+++ Data section +++

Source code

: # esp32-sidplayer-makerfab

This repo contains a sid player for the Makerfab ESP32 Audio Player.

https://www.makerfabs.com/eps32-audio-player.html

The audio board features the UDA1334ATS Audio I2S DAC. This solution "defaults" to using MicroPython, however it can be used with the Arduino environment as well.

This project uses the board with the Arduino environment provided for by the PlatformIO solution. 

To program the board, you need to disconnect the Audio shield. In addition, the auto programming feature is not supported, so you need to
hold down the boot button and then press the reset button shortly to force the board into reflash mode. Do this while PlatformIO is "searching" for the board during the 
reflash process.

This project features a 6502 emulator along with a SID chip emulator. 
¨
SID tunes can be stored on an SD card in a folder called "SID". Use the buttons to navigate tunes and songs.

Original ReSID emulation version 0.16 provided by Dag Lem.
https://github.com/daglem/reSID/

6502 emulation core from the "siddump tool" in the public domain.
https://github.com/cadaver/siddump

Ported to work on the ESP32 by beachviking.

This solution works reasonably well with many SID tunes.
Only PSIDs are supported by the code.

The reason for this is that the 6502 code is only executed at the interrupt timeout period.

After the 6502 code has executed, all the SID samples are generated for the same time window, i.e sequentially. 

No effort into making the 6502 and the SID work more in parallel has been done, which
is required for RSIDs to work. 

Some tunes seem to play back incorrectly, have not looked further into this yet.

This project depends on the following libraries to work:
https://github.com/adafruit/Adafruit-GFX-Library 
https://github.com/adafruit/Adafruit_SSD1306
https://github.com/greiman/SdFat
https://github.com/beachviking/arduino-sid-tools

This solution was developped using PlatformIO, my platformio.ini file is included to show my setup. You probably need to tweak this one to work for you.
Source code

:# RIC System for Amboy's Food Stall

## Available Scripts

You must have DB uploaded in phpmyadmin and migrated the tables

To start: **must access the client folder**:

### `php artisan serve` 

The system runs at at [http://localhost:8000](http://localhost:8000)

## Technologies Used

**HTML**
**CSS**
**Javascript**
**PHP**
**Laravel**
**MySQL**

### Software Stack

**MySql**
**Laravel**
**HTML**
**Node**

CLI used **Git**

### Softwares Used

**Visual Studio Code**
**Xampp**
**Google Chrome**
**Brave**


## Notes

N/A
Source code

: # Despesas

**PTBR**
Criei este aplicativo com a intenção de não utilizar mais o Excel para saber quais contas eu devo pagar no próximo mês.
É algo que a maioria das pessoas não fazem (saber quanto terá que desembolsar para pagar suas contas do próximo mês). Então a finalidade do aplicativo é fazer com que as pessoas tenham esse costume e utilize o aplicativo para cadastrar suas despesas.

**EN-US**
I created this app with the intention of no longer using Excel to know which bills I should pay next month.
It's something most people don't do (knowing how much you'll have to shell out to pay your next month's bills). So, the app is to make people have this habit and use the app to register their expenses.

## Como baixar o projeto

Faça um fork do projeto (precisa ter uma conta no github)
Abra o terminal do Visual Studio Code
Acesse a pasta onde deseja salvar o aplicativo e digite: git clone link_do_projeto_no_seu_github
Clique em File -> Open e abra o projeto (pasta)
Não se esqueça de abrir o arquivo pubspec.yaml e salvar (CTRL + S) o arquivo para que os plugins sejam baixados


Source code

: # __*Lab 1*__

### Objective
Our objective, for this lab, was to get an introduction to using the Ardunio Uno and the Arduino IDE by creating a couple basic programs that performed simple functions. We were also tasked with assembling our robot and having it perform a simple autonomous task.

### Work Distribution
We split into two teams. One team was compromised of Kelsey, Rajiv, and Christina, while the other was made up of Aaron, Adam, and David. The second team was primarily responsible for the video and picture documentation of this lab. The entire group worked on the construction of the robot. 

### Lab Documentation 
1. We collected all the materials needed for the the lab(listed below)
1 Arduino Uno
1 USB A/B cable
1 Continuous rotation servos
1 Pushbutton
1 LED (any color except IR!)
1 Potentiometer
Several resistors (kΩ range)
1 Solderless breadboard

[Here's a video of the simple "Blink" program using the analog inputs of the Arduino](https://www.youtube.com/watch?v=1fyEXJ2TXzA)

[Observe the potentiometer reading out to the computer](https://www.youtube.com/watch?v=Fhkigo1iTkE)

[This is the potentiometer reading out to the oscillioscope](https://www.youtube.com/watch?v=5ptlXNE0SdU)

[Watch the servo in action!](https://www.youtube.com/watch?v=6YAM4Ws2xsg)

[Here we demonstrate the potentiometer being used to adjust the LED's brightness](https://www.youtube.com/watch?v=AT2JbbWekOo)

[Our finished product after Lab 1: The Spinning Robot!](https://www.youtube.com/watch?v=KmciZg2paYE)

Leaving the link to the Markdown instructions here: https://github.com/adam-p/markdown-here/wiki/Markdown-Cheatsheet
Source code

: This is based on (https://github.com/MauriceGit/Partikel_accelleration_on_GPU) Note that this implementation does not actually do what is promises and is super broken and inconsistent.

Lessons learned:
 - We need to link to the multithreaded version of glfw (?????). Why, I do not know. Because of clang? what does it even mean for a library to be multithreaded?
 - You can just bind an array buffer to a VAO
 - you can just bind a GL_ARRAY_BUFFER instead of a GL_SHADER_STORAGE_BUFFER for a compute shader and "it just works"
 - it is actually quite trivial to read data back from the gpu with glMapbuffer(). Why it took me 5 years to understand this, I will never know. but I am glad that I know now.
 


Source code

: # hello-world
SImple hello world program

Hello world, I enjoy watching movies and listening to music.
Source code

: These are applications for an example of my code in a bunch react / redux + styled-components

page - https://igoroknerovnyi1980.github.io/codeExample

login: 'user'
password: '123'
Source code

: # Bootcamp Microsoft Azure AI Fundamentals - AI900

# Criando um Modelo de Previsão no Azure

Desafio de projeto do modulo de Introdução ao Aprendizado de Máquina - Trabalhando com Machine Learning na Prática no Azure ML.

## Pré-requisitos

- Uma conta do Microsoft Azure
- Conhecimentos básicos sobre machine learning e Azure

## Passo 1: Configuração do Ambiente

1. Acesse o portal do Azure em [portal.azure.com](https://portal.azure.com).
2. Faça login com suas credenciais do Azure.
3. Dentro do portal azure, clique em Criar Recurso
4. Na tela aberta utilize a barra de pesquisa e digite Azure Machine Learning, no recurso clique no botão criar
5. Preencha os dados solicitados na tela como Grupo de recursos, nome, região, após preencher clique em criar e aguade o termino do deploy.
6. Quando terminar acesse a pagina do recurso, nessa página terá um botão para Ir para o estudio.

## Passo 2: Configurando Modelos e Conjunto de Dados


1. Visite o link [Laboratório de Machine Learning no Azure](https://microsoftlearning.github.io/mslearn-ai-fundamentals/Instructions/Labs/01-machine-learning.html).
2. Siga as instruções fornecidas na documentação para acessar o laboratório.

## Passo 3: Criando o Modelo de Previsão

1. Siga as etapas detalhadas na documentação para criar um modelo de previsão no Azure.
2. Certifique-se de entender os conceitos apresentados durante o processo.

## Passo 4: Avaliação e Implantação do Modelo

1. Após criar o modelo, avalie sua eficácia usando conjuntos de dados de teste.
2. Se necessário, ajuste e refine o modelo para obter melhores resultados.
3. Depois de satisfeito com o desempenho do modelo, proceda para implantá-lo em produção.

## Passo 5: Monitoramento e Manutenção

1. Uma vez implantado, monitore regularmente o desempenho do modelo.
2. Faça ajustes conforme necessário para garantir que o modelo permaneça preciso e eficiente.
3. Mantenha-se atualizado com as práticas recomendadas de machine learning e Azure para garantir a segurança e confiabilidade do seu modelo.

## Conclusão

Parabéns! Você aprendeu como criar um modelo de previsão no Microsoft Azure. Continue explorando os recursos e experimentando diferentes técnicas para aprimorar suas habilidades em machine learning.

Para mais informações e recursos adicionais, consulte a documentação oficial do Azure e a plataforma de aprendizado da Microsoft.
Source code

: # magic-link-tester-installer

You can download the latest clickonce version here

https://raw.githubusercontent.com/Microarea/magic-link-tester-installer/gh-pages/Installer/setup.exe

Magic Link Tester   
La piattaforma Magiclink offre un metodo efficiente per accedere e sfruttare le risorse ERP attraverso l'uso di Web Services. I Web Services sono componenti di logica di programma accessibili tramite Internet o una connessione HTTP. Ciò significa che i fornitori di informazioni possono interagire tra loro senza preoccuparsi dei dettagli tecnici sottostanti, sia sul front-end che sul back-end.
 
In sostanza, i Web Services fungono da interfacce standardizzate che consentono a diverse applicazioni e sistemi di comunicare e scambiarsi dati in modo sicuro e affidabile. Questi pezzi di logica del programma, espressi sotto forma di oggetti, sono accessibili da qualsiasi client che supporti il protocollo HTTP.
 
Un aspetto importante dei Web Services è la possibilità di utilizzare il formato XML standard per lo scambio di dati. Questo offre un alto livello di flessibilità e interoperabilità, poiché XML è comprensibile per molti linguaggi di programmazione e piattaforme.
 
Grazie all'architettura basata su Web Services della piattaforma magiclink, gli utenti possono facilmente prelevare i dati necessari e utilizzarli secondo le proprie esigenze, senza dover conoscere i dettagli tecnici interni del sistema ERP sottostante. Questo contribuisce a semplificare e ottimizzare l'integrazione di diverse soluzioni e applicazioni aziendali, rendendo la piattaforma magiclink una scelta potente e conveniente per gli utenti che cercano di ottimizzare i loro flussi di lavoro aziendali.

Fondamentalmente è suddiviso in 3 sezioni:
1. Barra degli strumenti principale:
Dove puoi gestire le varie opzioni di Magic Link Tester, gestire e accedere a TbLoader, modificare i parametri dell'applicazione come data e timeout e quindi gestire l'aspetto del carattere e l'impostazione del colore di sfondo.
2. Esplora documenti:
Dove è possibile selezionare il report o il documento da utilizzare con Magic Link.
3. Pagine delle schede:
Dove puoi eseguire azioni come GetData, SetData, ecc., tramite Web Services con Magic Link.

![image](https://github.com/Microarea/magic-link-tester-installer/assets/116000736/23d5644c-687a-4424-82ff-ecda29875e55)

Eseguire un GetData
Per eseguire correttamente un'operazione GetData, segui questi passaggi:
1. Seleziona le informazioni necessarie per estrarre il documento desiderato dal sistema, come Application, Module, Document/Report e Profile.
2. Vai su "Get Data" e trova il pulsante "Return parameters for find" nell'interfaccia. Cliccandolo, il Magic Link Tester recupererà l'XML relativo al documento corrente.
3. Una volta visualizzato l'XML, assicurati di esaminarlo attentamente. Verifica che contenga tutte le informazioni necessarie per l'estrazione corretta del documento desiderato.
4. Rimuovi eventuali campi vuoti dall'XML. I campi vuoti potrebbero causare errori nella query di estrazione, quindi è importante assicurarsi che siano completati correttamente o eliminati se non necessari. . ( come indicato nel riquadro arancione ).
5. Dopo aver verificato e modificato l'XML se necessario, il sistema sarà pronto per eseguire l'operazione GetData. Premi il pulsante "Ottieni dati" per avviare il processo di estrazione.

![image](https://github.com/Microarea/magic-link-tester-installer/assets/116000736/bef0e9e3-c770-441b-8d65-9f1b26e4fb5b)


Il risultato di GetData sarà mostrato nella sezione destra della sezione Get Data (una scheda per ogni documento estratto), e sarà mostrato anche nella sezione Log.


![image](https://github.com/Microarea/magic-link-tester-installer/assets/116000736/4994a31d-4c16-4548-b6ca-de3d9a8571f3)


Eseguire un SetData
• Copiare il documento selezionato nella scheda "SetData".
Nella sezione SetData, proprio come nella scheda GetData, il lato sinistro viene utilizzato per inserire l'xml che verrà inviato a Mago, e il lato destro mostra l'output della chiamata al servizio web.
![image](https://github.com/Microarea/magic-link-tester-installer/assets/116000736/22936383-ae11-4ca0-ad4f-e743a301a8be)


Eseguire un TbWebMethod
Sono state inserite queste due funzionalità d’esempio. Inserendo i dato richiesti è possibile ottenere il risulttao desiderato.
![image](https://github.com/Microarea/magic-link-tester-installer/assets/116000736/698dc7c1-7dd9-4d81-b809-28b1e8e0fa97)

+++

* What you should do: Going back over the entries above, copy word for word every line from the one that has "https://github.com/beachviking/arduino-sid-tools" on through the one that has "## Available Scripts".

* Output of the task:
https://github.com/beachviking/arduino-sid-tools

This solution was developped using PlatformIO, my platformio.ini file is included to show my setup. You probably need to tweak this one to work for you.
Source code

:# RIC System for Amboy's Food Stall

## Available Scripts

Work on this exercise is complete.